Remboursement de l’homéopathie : pro et anti suspendus à l’avis de la HAS
Publié le - par le blob avec l'AFP
Faut-il dérembourser l’homéopathie ? Ce débat qui agite la France depuis plusieurs mois va connaître cette semaine un début de réponse avec l’avis de la Haute autorité de santé (HAS), avant que le gouvernement tranche définitivement.

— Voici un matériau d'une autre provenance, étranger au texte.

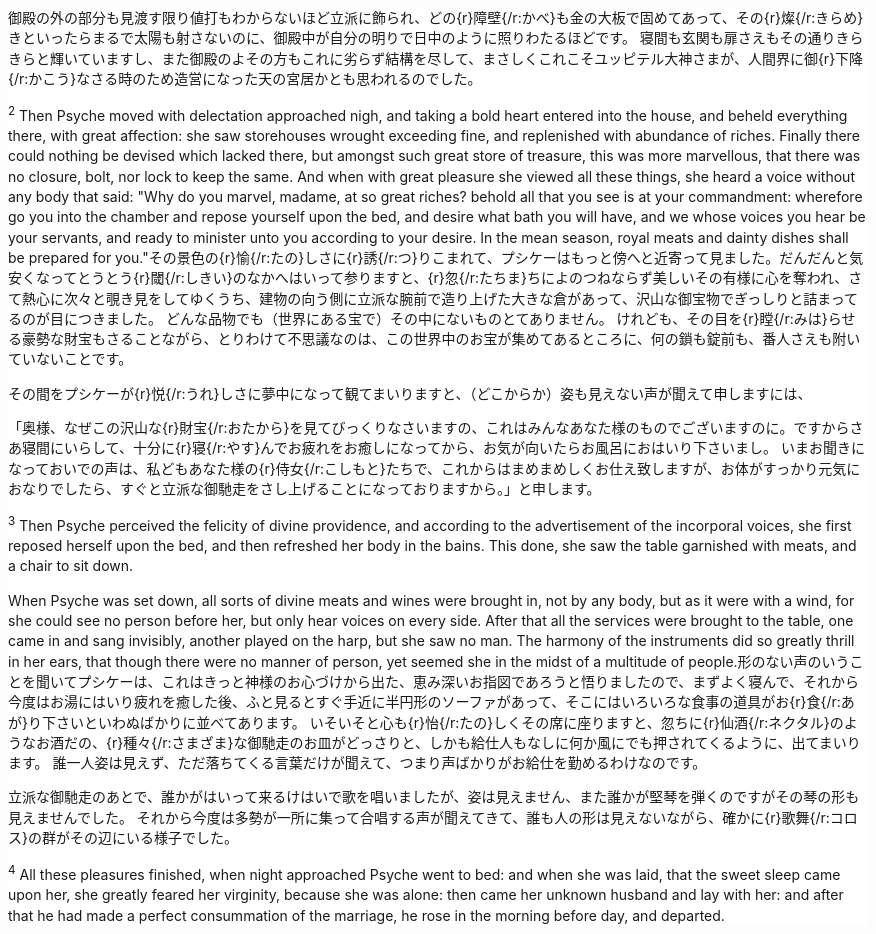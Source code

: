 御殿の外の部分も見渡す限り値打もわからないほど立派に飾られ、どの{r}障壁{/r:かべ}も金の大板で固めてあって、その{r}燦{/r:きらめ}きといったらまるで太陽も射さないのに、御殿中が自分の明りで日中のように照りわたるほどです。
寝間も玄関も扉さえもその通りきらきらと輝いていますし、また御殿のよその方もこれに劣らず結構を尽して、まさしくこれこそユッピテル大神さまが、人間界に御{r}下降{/r:かこう}なさる時のため造営になった天の宮居かとも思われるのでした。

<sup>2</sup> 
Then Psyche moved with delectation approached nigh, and taking a bold heart entered into the house, and beheld everything there, with great affection: she saw storehouses wrought exceeding fine, and replenished with abundance of riches. 
Finally there could nothing be devised which lacked there, but amongst such great store of treasure, this was more marvellous, that there was no closure, bolt, nor lock to keep the same. 
And when with great pleasure she viewed all these things, she heard a voice without any body that said: 
"Why do you marvel, madame, at so great riches? behold all that you see is at your commandment: wherefore go you into the chamber and repose yourself upon the bed, and desire what bath you will have, and we whose voices you hear be your servants, and ready to minister unto you according to your desire. In the mean season, royal meats and dainty dishes shall be prepared for you."その景色の{r}愉{/r:たの}しさに{r}誘{/r:つ}りこまれて、プシケーはもっと傍へと近寄って見ました。だんだんと気安くなってとうとう{r}閾{/r:しきい}のなかへはいって参りますと、{r}忽{/r:たちま}ちによのつねならず美しいその有様に心を奪われ、さて熱心に次々と覗き見をしてゆくうち、建物の向う側に立派な腕前で造り上げた大きな倉があって、沢山な御宝物でぎっしりと詰まってるのが目につきました。
どんな品物でも（世界にある宝で）その中にないものとてありません。
けれども、その目を{r}瞠{/r:みは}らせる豪勢な財宝もさることながら、とりわけて不思議なのは、この世界中のお宝が集めてあるところに、何の鎖も錠前も、番人さえも附いていないことです。

その間をプシケーが{r}悦{/r:うれ}しさに夢中になって観てまいりますと、（どこからか）姿も見えない声が聞えて申しますには、

「奥様、なぜこの沢山な{r}財宝{/r:おたから}を見てびっくりなさいますの、これはみんなあなた様のものでございますのに。ですからさあ寝間にいらして、十分に{r}寝{/r:やす}んでお疲れをお癒しになってから、お気が向いたらお風呂におはいり下さいまし。
いまお聞きになっておいでの声は、私どもあなた様の{r}侍女{/r:こしもと}たちで、これからはまめまめしくお仕え致しますが、お体がすっかり元気におなりでしたら、すぐと立派な御馳走をさし上げることになっておりますから。」と申します。

<sup>3</sup> 
Then Psyche perceived the felicity of divine providence, and according to the advertisement of the incorporal voices, she first reposed herself upon the bed, and then refreshed her body in the bains. 
This done, she saw the table garnished with meats, and a chair to sit down.

When Psyche was set down, all sorts of divine meats and wines were brought in, not by any body, but as it were with a wind, for she could see no person before her, but only hear voices on every side. 
After that all the services were brought to the table, one came in and sang invisibly, another played on the harp, but she saw no man. 
The harmony of the instruments did so greatly thrill in her ears, that though there were no manner of person, yet seemed she in the midst of a multitude of people.形のない声のいうことを聞いてプシケーは、これはきっと神様のお心づけから出た、恵み深いお指図であろうと悟りましたので、まずよく寝んで、それから今度はお湯にはいり疲れを癒した後、ふと見るとすぐ手近に半円形のソーファがあって、そこにはいろいろな食事の道具がお{r}食{/r:あが}り下さいといわぬばかりに並べてあります。
いそいそと心も{r}怡{/r:たの}しくその席に座りますと、忽ちに{r}仙酒{/r:ネクタル}のようなお酒だの、{r}種々{/r:さまざま}な御馳走のお皿がどっさりと、しかも給仕人もなしに何か風にでも押されてくるように、出てまいります。
誰一人姿は見えず、ただ落ちてくる言葉だけが聞えて、つまり声ばかりがお給仕を勤めるわけなのです。

立派な御馳走のあとで、誰かがはいって来るけはいで歌を唱いましたが、姿は見えません、また誰かが堅琴を弾くのですがその琴の形も見えませんでした。
それから今度は多勢が一所に集って合唱する声が聞えてきて、誰も人の形は見えないながら、確かに{r}歌舞{/r:コロス}の群がその辺にいる様子でした。

<sup>4</sup> 
All these pleasures finished, when night approached Psyche went to bed: and when she was laid, that the sweet sleep came upon her, she greatly feared her virginity, because she was alone: then came her unknown husband and lay with her: and after that he had made a perfect consummation of the marriage, he rose in the morning before day, and departed.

Dernier avis mais pas dernière étape
La commission de la transparence de la Haute autorité de santé (HAS) adopte mercredi son avis définitif, et prévoit de l’annoncer publiquement deux jours plus tard. Les anti-homéopathie espèrent que la commission confirmera son avis provisoire. Elle recommandait mi-mai le déremboursement de l’homéopathie car son efficacité n’est pas scientifiquement prouvée. Au final, c’est le gouvernement qui tranchera. La ministre de la Santé, Agnès Buzyn, a affirmé à plusieurs reprises qu’elle suivrait l’avis de la HAS. Mais au-delà des arguments scientifiques, les pro-homéopathie veulent déplacer le débat sur le terrain politique. Labos, homéopathes et usagers ont lancé une campagne médiatique soutenue par des élus, « Mon homéo, mon choix », avec une pétition qui revendique pour l’heure plus d’un million de signatures.
« La décision sera politique. Elle sera peut-être prise par Mme Buzyn mais nous pensons qu’elle peut être prise en plus haut lieu, par le Premier ministre ou le président de la République », veut croire Charles Bentz, président du Syndicat national des médecins homéopathes français (SNMHF).
Pro contre anti : quels arguments ?
Les pro-homéopathie demandent le maintien de son remboursement en assurant qu’elle est bénéfique aux patients, bien qu’on ne puisse pas en expliquer le mécanisme. Controversée au sein du corps médical, l’homéopathie consiste à administrer au patient des substances en quantité infinitésimale, diluées à l’extrême dans de l’eau. Le remboursement est un gage de « crédibilité », selon le Dr Bentz. Ses défenseurs mettent en avant le fait que cette technique est appréciée des Français : 72 % « croient en ses bienfaits », selon un sondage Odoxa publié en janvier. Les anti, eux, soulignent qu’aucune étude n’a prouvé l’efficacité de l’homéopathie. Pour eux, les granules utilisés par les homéopathes ne sont rien de plus que du sucre et leur effet supposé n’est pas supérieur à celui d’un placebo, ce qui ne justifie pas leur remboursement. « L’efficacité de l’homéopathie n’est pas prouvée, son service médical rendu est insuffisant et son principe est aberrant », selon le cardiologue Jérémy Descoux, président du collectif de médecins anti-homéopathie Fakemed.
Combien ça coûte à la Sécu ?
L’an dernier, le remboursement de l’homéopathie a représenté 126,8 millions d’euros sur un total d’environ 20 milliards pour l’ensemble des médicaments remboursés, selon l’Assurance maladie. « C’est une part infime des coûts de la Sécu », fait valoir Anabelle Flory, directrice de Boiron France. Faux argument, objectent les anti-homéopathie. « Il faut rationaliser les remboursements » dans un contexte « où on impose des économies à la Sécu à un niveau catastrophique », selon le Dr Descoux. Les adversaires de l’homéopathie soulignent que les 126,8 millions de son remboursement représentent près du double de l’enveloppe de 70 millions promise par le gouvernement pour tenter de résoudre la crise des urgences.
L’hypothèse des 15 %
Les produits homéopathiques remboursés le sont à hauteur de 30 %. Une possible porte de sortie politique serait de couper la poire en deux en baissant ce taux à 15 %. Cette éventualité a été évoquée par le ministre de l’Economie Bruno Le Maire, mais ne satisfait aucun des deux camps.
Quel impact pour les labos ?
Un déremboursement serait un coup dur pour les trois laboratoires fabricants, le Français Boiron (leader mondial), le Suisse Weleda et l’Allemand Lehning. Boiron réalise 60 % de ses ventes en France sur des produits homéopathiques remboursables, soit 215 millions d’euros.
Sur ce total, les produits dont les patients demandent effectivement le remboursement à l’Assurance maladie rapportent 150 à 160 millions d’euros au labo. En cas de déremboursement, le groupe lyonnais anticipe une baisse de 50 % des ventes sur ses produits remboursables la première année, puis de nouveau 50 % la deuxième. Les labos assurent que cela menacerait 1 000 emplois chez Boiron en France (sur près de 2 500) et 300 chez Weleda et Lehning.